With a focus on exhibitions featuring new commissions, past exhibitions at MetroTech Commons have included artists like Vito Acconci, Martin Basher, Chakaia Booker, Matthew Day Jackson, Esther Kläs, Ryan McGinness, Dave McKenzie, Jason Middlebrook, Adam Pendleton, Erin Shirreff, Valeska Soares, Do-Ho Suh, Katharina Grosse, and most recently, Sam Falls. This exhibition is curated by Public Art Fund Curator Andria Hickey.

ABOUT THE ARTIST
Hank Willis Thomas (b. 1976, Plainfield, NJ) is based in Brooklyn. Recent solo and exhibitions have been presented at the Cleveland Museum of Art (2013); The Aldrich Contemporary Art Museum, Ridgefield, CT (2012); Corcoran Gallery of Art, Washington, D.C., (2012); Brooklyn Museum (2010); Nerman Museum of Contemporary Art, Kansas City, MO (2009); The Baltimore Museum of Art (2009); and The Fabric Workshop and Museum Storefront, Philadelphia (2008).
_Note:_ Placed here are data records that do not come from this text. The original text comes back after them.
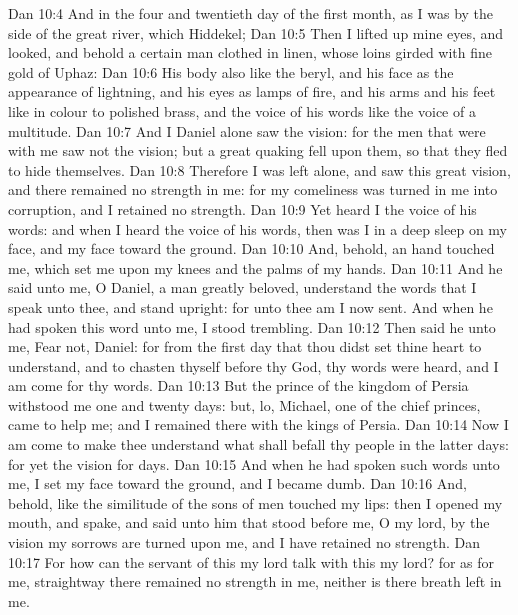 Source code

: \vs Dan 10:4 And in the four and twentieth day of the first month, as I was by the side of the great river, which  Hiddekel;
\vs Dan 10:5 Then I lifted up mine eyes, and looked, and behold a certain man clothed in linen, whose loins  girded with fine gold of Uphaz:
\vs Dan 10:6 His body also  like the beryl, and his face as the appearance of lightning, and his eyes as lamps of fire, and his arms and his feet like in colour to polished brass, and the voice of his words like the voice of a multitude.
\vs Dan 10:7 And I Daniel alone saw the vision: for the men that were with me saw not the vision; but a great quaking fell upon them, so that they fled to hide themselves.
\vs Dan 10:8 Therefore I was left alone, and saw this great vision, and there remained no strength in me: for my comeliness was turned in me into corruption, and I retained no strength.
\vs Dan 10:9 Yet heard I the voice of his words: and when I heard the voice of his words, then was I in a deep sleep on my face, and my face toward the ground.
\vs Dan 10:10 And, behold, an hand touched me, which set me upon my knees and  the palms of my hands.
\vs Dan 10:11 And he said unto me, O Daniel, a man greatly beloved, understand the words that I speak unto thee, and stand upright: for unto thee am I now sent. And when he had spoken this word unto me, I stood trembling.
\vs Dan 10:12 Then said he unto me, Fear not, Daniel: for from the first day that thou didst set thine heart to understand, and to chasten thyself before thy God, thy words were heard, and I am come for thy words.
\vs Dan 10:13 But the prince of the kingdom of Persia withstood me one and twenty days: but, lo, Michael, one of the chief princes, came to help me; and I remained there with the kings of Persia.
\vs Dan 10:14 Now I am come to make thee understand what shall befall thy people in the latter days: for yet the vision  for  days.
\vs Dan 10:15 And when he had spoken such words unto me, I set my face toward the ground, and I became dumb.
\vs Dan 10:16 And, behold,  like the similitude of the sons of men touched my lips: then I opened my mouth, and spake, and said unto him that stood before me, O my lord, by the vision my sorrows are turned upon me, and I have retained no strength.
\vs Dan 10:17 For how can the servant of this my lord talk with this my lord? for as for me, straightway there remained no strength in me, neither is there breath left in me.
His work is held in numerous public collections including the Museum of Modern Art, New York; Solomon R. Guggenheim Museum, New York; Whitney Museum of American Art, New York; The Studio Museum in Harlem, New York; Brooklyn Museum; High Museum of Art, Atlanta; The Museum of Fine Arts, Houston; and the National Gallery of Art, Washington, D.C. His collaborative projects have been featured at the Sundance Film Festival and installed publicly at the Birmingham International Airport, Oakland International Airport, The Oakland Museum of California, and the University of California, San Francisco. Thomas received his BFA from New York University’s Tisch School of the Arts and his MFA in photography, along with an MA in visual criticism, from California College of the Arts (CCA) in San Francisco. Thomas has acted as a visiting professor at CCA and in the MFA programs at Maryland Institute College of Art and ICP/Bard and has lectured at Yale University, Princeton University, the Birmingham Museum of Art and the Musée du Quai Branly in Paris. He received a new media fellowship through the Tribeca Film Institute and was an artist in residence at John Hopkins University. In 2011, Thomas was a fellow at the W.E.B. DuBois Institute at Harvard University. Thomas is represented by Jack Shainman Gallery in New York City and Goodman Gallery in South Africa.